[Items from a data source]
※ ※ ※

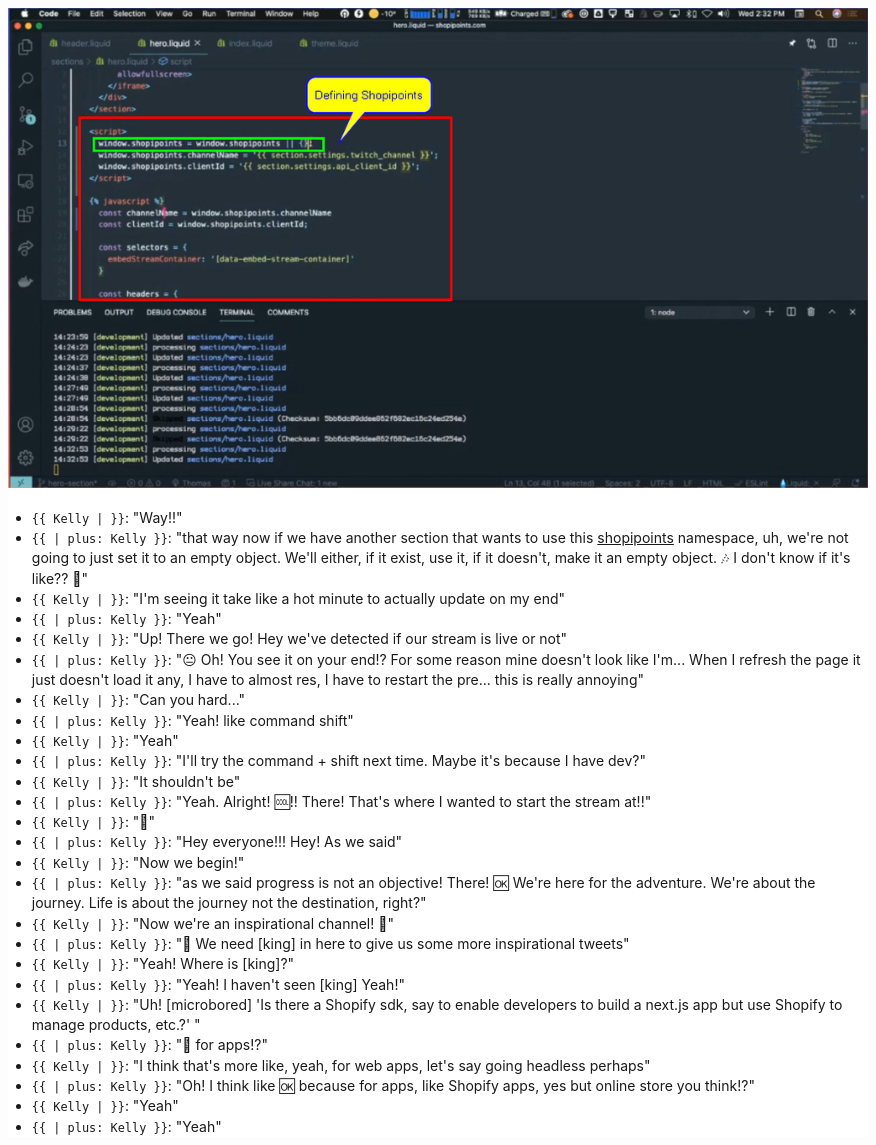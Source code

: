 ![Screenshot where now shopipoints is defined in the `<script>` tag](Assets/img/2021-03-29-11_00_29-{{Kelly_plus_Kelly}}-Building_out_the_home_page_hero_section-Feb_17_2021-Define_shoppipoints.png "Shopipoints")
- `{{ Kelly | }}`: "Way!!"
- `{{ | plus: Kelly }}`: "that way now if we have another section that wants to use this [shopipoints](https://shopipoints.com) namespace, uh, we're not going to just set it to an empty object. We'll either, if it exist, use it, if it doesn't, make it an empty object. 🎶 I don't know if it's like?? 🤨"
- `{{ Kelly | }}`: "I'm seeing it take like a hot minute to actually update on my end"
- `{{ | plus: Kelly }}`: "Yeah"
- `{{ Kelly | }}`: "Up! There we go! Hey we've detected if our stream is live or not"
- `{{ | plus: Kelly }}`: "😐 Oh! You see it on your end!? For some reason mine doesn't look like I'm... When I refresh the page it just doesn't load it any, I have to almost res, I have to restart the pre... this is really annoying"
- `{{ Kelly | }}`: "Can you hard..."
- `{{ | plus: Kelly }}`: "Yeah! like command shift"
- `{{ Kelly | }}`: "Yeah"
- `{{ | plus: Kelly }}`: "I'll try the command + shift next time. Maybe it's because I have dev?"
- `{{ Kelly | }}`: "It shouldn't be"
- `{{ | plus: Kelly }}`: "Yeah. Alright! 🆒!! There! That's where I wanted to start the stream at!!"
- `{{ Kelly | }}`: "🤣"
- `{{ | plus: Kelly }}`: "Hey everyone!!! Hey! As we said"
- `{{ Kelly | }}`: "Now we begin!"
- `{{ | plus: Kelly }}`: "as we said progress is not an objective! There! 🆗 We're here for the adventure. We're about the journey. Life is about the journey not the destination, right?"
- `{{ Kelly | }}`: "Now we're an inspirational channel! 🤣"
- `{{ | plus: Kelly }}`: "🤣 We need [king] in here to give us some more inspirational tweets"
- `{{ Kelly | }}`: "Yeah! Where is [king]?"
- `{{ | plus: Kelly }}`: "Yeah! I haven't seen [king] Yeah!"
- `{{ Kelly | }}`: "Uh! [microbored] 'Is there a Shopify sdk, say to enable developers to build a next.js app but use Shopify to manage products, etc.?' "
- `{{ | plus: Kelly }}`: "🤔 for apps!?"
- `{{ Kelly | }}`: "I think that's more like, yeah, for web apps, let's say going headless perhaps"
- `{{ | plus: Kelly }}`: "Oh! I think like 🆗 because for apps, like Shopify apps, yes but online store you think!?"
- `{{ Kelly | }}`: "Yeah"
- `{{ | plus: Kelly }}`: "Yeah"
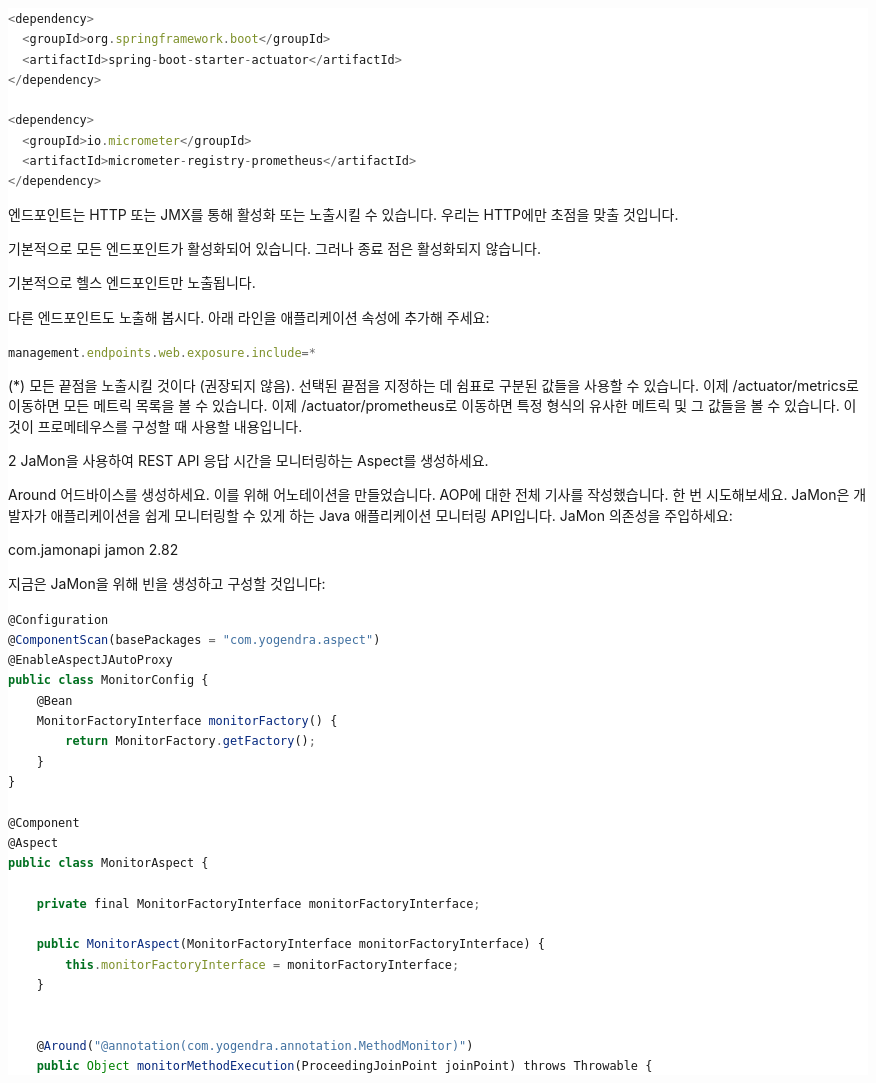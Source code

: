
 ```js
<dependency>
  <groupId>org.springframework.boot</groupId>
  <artifactId>spring-boot-starter-actuator</artifactId>
</dependency>

<dependency>
  <groupId>io.micrometer</groupId>
  <artifactId>micrometer-registry-prometheus</artifactId>
</dependency>
```

엔드포인트는 HTTP 또는 JMX를 통해 활성화 또는 노출시킬 수 있습니다. 우리는 HTTP에만 초점을 맞출 것입니다.

<div class="content-ad"></div>

기본적으로 모든 엔드포인트가 활성화되어 있습니다. 그러나 종료 점은 활성화되지 않습니다.

기본적으로 헬스 엔드포인트만 노출됩니다.

다른 엔드포인트도 노출해 봅시다. 아래 라인을 애플리케이션 속성에 추가해 주세요:

```js
management.endpoints.web.exposure.include=*
```

<div class="content-ad"></div>

(\*) 모든 끝점을 노출시킬 것이다 (권장되지 않음). 선택된 끝점을 지정하는 데 쉼표로 구분된 값들을 사용할 수 있습니다. 이제 /actuator/metrics로 이동하면 모든 메트릭 목록을 볼 수 있습니다. 이제 /actuator/prometheus로 이동하면 특정 형식의 유사한 메트릭 및 그 값들을 볼 수 있습니다. 이것이 프로메테우스를 구성할 때 사용할 내용입니다.

2 JaMon을 사용하여 REST API 응답 시간을 모니터링하는 Aspect를 생성하세요.

Around 어드바이스를 생성하세요. 이를 위해 어노테이션을 만들었습니다. AOP에 대한 전체 기사를 작성했습니다. 한 번 시도해보세요. JaMon은 개발자가 애플리케이션을 쉽게 모니터링할 수 있게 하는 Java 애플리케이션 모니터링 API입니다. JaMon 의존성을 주입하세요:

<dependency>
   <groupId>com.jamonapi</groupId>
   <artifactId>jamon</artifactId>
   <version>2.82</version>
</dependency>

<div class="content-ad"></div>

지금은 JaMon을 위해 빈을 생성하고 구성할 것입니다:

```js
@Configuration
@ComponentScan(basePackages = "com.yogendra.aspect")
@EnableAspectJAutoProxy
public class MonitorConfig {
    @Bean
    MonitorFactoryInterface monitorFactory() {
        return MonitorFactory.getFactory();
    }
}

@Component
@Aspect
public class MonitorAspect {

    private final MonitorFactoryInterface monitorFactoryInterface;

    public MonitorAspect(MonitorFactoryInterface monitorFactoryInterface) {
        this.monitorFactoryInterface = monitorFactoryInterface;
    }


    @Around("@annotation(com.yogendra.annotation.MethodMonitor)")
    public Object monitorMethodExecution(ProceedingJoinPoint joinPoint) throws Throwable {
```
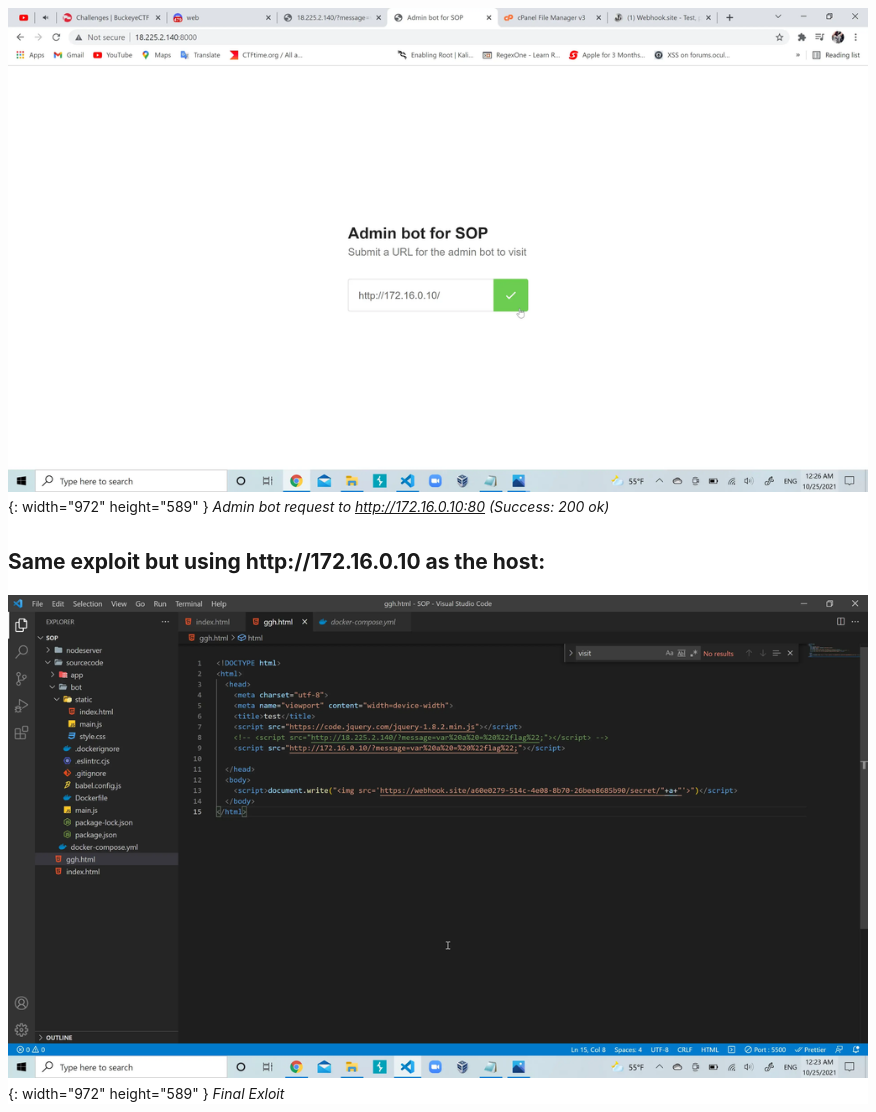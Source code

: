 ![Desktop View](/assets/images/blog_1_image_20.webp){: width="972" height="589" }
_Admin bot request to http://172.16.0.10:80 (Success: 200 ok)_

<h2 data-toc-skip>Same exploit but using http://172.16.0.10 as the host:</h2>
  
![Desktop View](/assets/images/blog_1_image_21.webp){: width="972" height="589" }
_Final Exloit_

※ ※ ※

Please go through the data above and copy every line that has the word "micrometer".

  <groupId>io.micrometer</groupId>
  <artifactId>micrometer-registry-prometheus</artifactId>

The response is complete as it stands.